▸ INFORMATION PROVIDED
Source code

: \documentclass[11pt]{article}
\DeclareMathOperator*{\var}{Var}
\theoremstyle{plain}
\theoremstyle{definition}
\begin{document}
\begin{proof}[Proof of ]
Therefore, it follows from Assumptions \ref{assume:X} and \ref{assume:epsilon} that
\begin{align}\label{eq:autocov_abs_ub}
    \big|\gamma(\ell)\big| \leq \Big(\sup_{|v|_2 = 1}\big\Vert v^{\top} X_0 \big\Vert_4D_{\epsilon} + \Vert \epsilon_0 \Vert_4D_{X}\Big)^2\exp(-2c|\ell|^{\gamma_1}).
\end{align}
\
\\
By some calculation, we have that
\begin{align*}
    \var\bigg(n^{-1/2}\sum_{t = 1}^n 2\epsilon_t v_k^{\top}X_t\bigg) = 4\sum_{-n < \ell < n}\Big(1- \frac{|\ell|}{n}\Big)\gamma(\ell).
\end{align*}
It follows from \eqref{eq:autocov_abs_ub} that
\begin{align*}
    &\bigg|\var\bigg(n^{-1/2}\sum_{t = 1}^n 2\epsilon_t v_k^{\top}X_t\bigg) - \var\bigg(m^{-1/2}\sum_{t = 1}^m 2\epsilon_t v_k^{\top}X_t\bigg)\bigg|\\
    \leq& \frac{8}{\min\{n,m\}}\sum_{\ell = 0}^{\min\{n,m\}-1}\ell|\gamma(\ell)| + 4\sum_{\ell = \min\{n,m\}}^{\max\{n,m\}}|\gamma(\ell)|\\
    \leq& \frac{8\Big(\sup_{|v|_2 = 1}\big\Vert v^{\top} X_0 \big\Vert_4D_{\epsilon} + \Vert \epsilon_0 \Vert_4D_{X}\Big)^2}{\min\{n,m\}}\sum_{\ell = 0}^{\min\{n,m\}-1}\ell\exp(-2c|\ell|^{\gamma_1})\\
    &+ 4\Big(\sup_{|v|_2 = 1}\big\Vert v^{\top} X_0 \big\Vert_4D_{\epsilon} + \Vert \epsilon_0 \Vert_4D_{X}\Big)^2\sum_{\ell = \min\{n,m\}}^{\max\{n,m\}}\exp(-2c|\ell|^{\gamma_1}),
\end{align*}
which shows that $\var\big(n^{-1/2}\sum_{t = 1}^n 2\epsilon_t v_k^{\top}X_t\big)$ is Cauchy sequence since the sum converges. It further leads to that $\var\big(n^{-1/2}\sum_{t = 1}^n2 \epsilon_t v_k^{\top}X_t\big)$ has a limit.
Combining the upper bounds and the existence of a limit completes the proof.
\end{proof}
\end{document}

▸ TASK ITEM
The reply is to be an exact copy of the listing.

▸ EXERCISE RESPONSE
Source code

: \documentclass[11pt]{article}
\DeclareMathOperator*{\var}{Var}
\theoremstyle{plain}
\theoremstyle{definition}
\begin{document}
\begin{proof}[Proof of ]
Therefore, it follows from Assumptions \ref{assume:X} and \ref{assume:epsilon} that
\begin{align}\label{eq:autocov_abs_ub}
    \big|\gamma(\ell)\big| \leq \Big(\sup_{|v|_2 = 1}\big\Vert v^{\top} X_0 \big\Vert_4D_{\epsilon} + \Vert \epsilon_0 \Vert_4D_{X}\Big)^2\exp(-2c|\ell|^{\gamma_1}).
\end{align}
\
\\
By some calculation, we have that
\begin{align*}
    \var\bigg(n^{-1/2}\sum_{t = 1}^n 2\epsilon_t v_k^{\top}X_t\bigg) = 4\sum_{-n < \ell < n}\Big(1- \frac{|\ell|}{n}\Big)\gamma(\ell).
\end{align*}
It follows from \eqref{eq:autocov_abs_ub} that
\begin{align*}
    &\bigg|\var\bigg(n^{-1/2}\sum_{t = 1}^n 2\epsilon_t v_k^{\top}X_t\bigg) - \var\bigg(m^{-1/2}\sum_{t = 1}^m 2\epsilon_t v_k^{\top}X_t\bigg)\bigg|\\
    \leq& \frac{8}{\min\{n,m\}}\sum_{\ell = 0}^{\min\{n,m\}-1}\ell|\gamma(\ell)| + 4\sum_{\ell = \min\{n,m\}}^{\max\{n,m\}}|\gamma(\ell)|\\
    \leq& \frac{8\Big(\sup_{|v|_2 = 1}\big\Vert v^{\top} X_0 \big\Vert_4D_{\epsilon} + \Vert \epsilon_0 \Vert_4D_{X}\Big)^2}{\min\{n,m\}}\sum_{\ell = 0}^{\min\{n,m\}-1}\ell\exp(-2c|\ell|^{\gamma_1})\\
    &+ 4\Big(\sup_{|v|_2 = 1}\big\Vert v^{\top} X_0 \big\Vert_4D_{\epsilon} + \Vert \epsilon_0 \Vert_4D_{X}\Big)^2\sum_{\ell = \min\{n,m\}}^{\max\{n,m\}}\exp(-2c|\ell|^{\gamma_1}),
\end{align*}
which shows that $\var\big(n^{-1/2}\sum_{t = 1}^n 2\epsilon_t v_k^{\top}X_t\big)$ is Cauchy sequence since the sum converges. It further leads to that $\var\big(n^{-1/2}\sum_{t = 1}^n2 \epsilon_t v_k^{\top}X_t\big)$ has a limit.
Combining the upper bounds and the existence of a limit completes the proof.
\end{proof}
\end{document}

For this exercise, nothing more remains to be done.